DATA FOR REVIEW
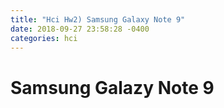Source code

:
 ```yaml
---
title: "Hci Hw2) Samsung Galaxy Note 9"
date: 2018-09-27 23:58:28 -0400
categories: hci
---
```

# Samsung Galazy Note 9
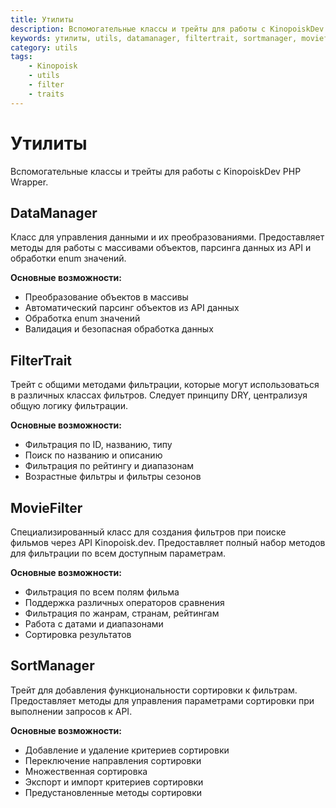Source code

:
 ```yaml
---
title: Утилиты
description: Вспомогательные классы и трейты для работы с KinopoiskDev PHP Wrapper
keywords: утилиты, utils, datamanager, filtertrait, sortmanager, moviefilter
category: utils
tags:
	- Kinopoisk
	- utils
	- filter
	- traits
---
```


# Утилиты

Вспомогательные классы и трейты для работы с KinopoiskDev PHP Wrapper.

## DataManager

Класс для управления данными и их преобразованиями. Предоставляет методы для работы с массивами объектов, парсинга данных из API и обработки enum значений.

**Основные возможности:**

- Преобразование объектов в массивы
- Автоматический парсинг объектов из API данных
- Обработка enum значений
- Валидация и безопасная обработка данных

## FilterTrait

Трейт с общими методами фильтрации, которые могут использоваться в различных классах фильтров. Следует принципу DRY, централизуя общую логику фильтрации.

**Основные возможности:**

- Фильтрация по ID, названию, типу
- Поиск по названию и описанию
- Фильтрация по рейтингу и диапазонам
- Возрастные фильтры и фильтры сезонов

## MovieFilter

Специализированный класс для создания фильтров при поиске фильмов через API Kinopoisk.dev. Предоставляет полный набор методов для фильтрации по всем доступным параметрам.

**Основные возможности:**

- Фильтрация по всем полям фильма
- Поддержка различных операторов сравнения
- Фильтрация по жанрам, странам, рейтингам
- Работа с датами и диапазонами
- Сортировка результатов

## SortManager

Трейт для добавления функциональности сортировки к фильтрам. Предоставляет методы для управления параметрами сортировки при выполнении запросов к API.

**Основные возможности:**

- Добавление и удаление критериев сортировки
- Переключение направления сортировки
- Множественная сортировка
- Экспорт и импорт критериев сортировки
- Предустановленные методы сортировки
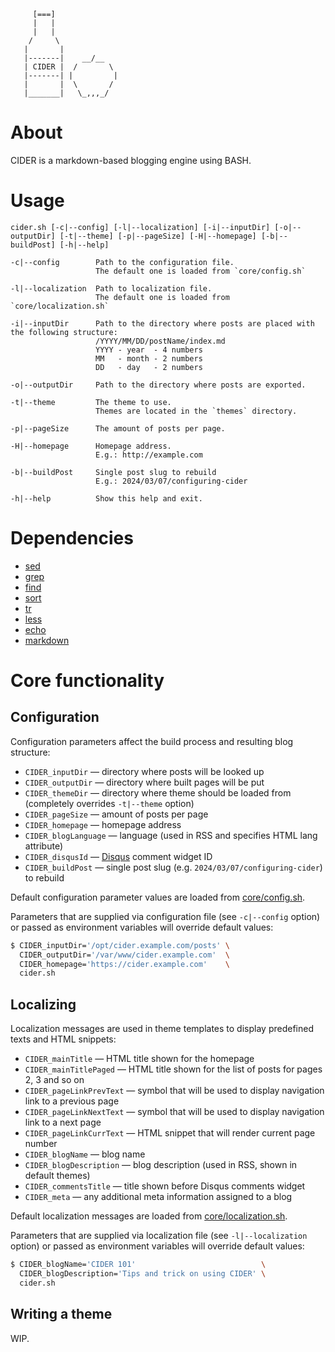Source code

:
 ```
     [===]
     |   |
     |   |
    /     \
   |       |
   |-------|    __/__
   | CIDER |  /       \
   |-------| |         |
   |       |  \       /
   |_______|   \_,,,_/
```

# About

CIDER is a markdown-based blogging engine using BASH.

# Usage

```
cider.sh [-c|--config] [-l|--localization] [-i|--inputDir] [-o|--outputDir] [-t|--theme] [-p|--pageSize] [-H|--homepage] [-b|--buildPost] [-h|--help]

-c|--config        Path to the configuration file.
                   The default one is loaded from `core/config.sh`

-l|--localization  Path to localization file.
                   The default one is loaded from `core/localization.sh`

-i|--inputDir      Path to the directory where posts are placed with the following structure:
                   /YYYY/MM/DD/postName/index.md
                   YYYY - year  - 4 numbers
                   MM   - month - 2 numbers
                   DD   - day   - 2 numbers

-o|--outputDir     Path to the directory where posts are exported.

-t|--theme         The theme to use.
                   Themes are located in the `themes` directory.

-p|--pageSize      The amount of posts per page.

-H|--homepage      Homepage address.
                   E.g.: http://example.com

-b|--buildPost     Single post slug to rebuild
                   E.g.: 2024/03/07/configuring-cider

-h|--help          Show this help and exit.
```

# Dependencies

* [sed](https://linux.die.net/man/1/sed)
* [grep](https://linux.die.net/man/1/grep)
* [find](https://linux.die.net/man/1/find)
* [sort](https://linux.die.net/man/1/sort)
* [tr](https://linux.die.net/man/1/tr)
* [less](https://linux.die.net/man/1/less)
* [echo](https://linux.die.net/man/1/echo)
* [markdown](http://daringfireball.net/projects/markdown/)

# Core functionality

## Configuration

Configuration parameters affect the build process and resulting blog structure:

* `CIDER_inputDir` — directory where posts will be looked up
* `CIDER_outputDir` — directory where built pages will be put
* `CIDER_themeDir` — directory where theme should be loaded from (completely overrides `-t|--theme` option)
* `CIDER_pageSize` — amount of posts per page
* `CIDER_homepage` — homepage address
* `CIDER_blogLanguage` — language (used in RSS and specifies HTML lang attribute)
* `CIDER_disqusId` — [Disqus](https://disqus.com/) comment widget ID
* `CIDER_buildPost` — single post slug (e.g. `2024/03/07/configuring-cider`) to rebuild

Default configuration parameter values are loaded from [core/config.sh](core/config.sh).

Parameters that are supplied via configuration file (see `-c|--config` option) or passed as environment variables will override default values:

```bash
$ CIDER_inputDir='/opt/cider.example.com/posts' \
  CIDER_outputDir='/var/www/cider.example.com'  \
  CIDER_homepage='https://cider.example.com'    \
  cider.sh
```

## Localizing

Localization messages are used in theme templates to display predefined texts and HTML snippets:

* `CIDER_mainTitle` — HTML title shown for the homepage
* `CIDER_mainTitlePaged` — HTML title shown for the list of posts for pages 2, 3 and so on
* `CIDER_pageLinkPrevText` — symbol that will be used to display navigation link to a previous page
* `CIDER_pageLinkNextText` — symbol that will be used to display navigation link to a next page
* `CIDER_pageLinkCurrText` — HTML snippet that will render current page number
* `CIDER_blogName` — blog name
* `CIDER_blogDescription` — blog description (used in RSS, shown in default themes)
* `CIDER_commentsTitle` — title shown before Disqus comments widget
* `CIDER_meta` — any additional meta information assigned to a blog

Default localization messages are loaded from [core/localization.sh](core/localization.sh).

Parameters that are supplied via localization file (see `-l|--localization` option) or passed as environment variables will override default values:

```bash
$ CIDER_blogName='CIDER 101'                            \
  CIDER_blogDescription='Tips and trick on using CIDER' \
  cider.sh
```

## Writing a theme

WIP.

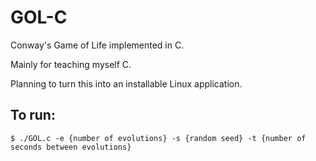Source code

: # GOL-C
Conway's Game of Life implemented in C. 

Mainly for teaching myself C.

Planning to turn this into an installable Linux application.

## To run:

```console
$ ./GOL.c -e {number of evolutions} -s {random seed} -t {number of seconds between evolutions}
```
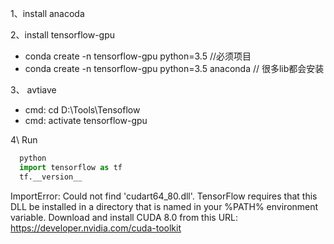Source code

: 1、install anacoda

2、install tensorflow-gpu
-    conda create -n tensorflow-gpu python=3.5 //必须项目
-    conda create -n tensorflow-gpu python=3.5 anaconda // 很多lib都会安装

3、 avtiave
-  cmd: cd D:\Tools\Tensoflow
-  cmd: activate tensorflow-gpu

4\ Run

```python 
  python
  import tensorflow as tf
  tf.__version__
```
ImportError: Could not find 'cudart64_80.dll'. TensorFlow requires that this DLL be installed in a directory that is named in your %PATH% environment variable. Download and install CUDA 8.0 from this URL: https://developer.nvidia.com/cuda-toolkit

ACTIVITY
Retype exactly the span of lines from the one with "Трейт с общими" through the one with "## MovieFilter"; include both ends and omit the rest of the material.

TASK RESPONSE
Трейт с общими методами фильтрации, которые могут использоваться в различных классах фильтров. Следует принципу DRY, централизуя общую логику фильтрации.

**Основные возможности:**

- Фильтрация по ID, названию, типу
- Поиск по названию и описанию
- Фильтрация по рейтингу и диапазонам
- Возрастные фильтры и фильтры сезонов

## MovieFilter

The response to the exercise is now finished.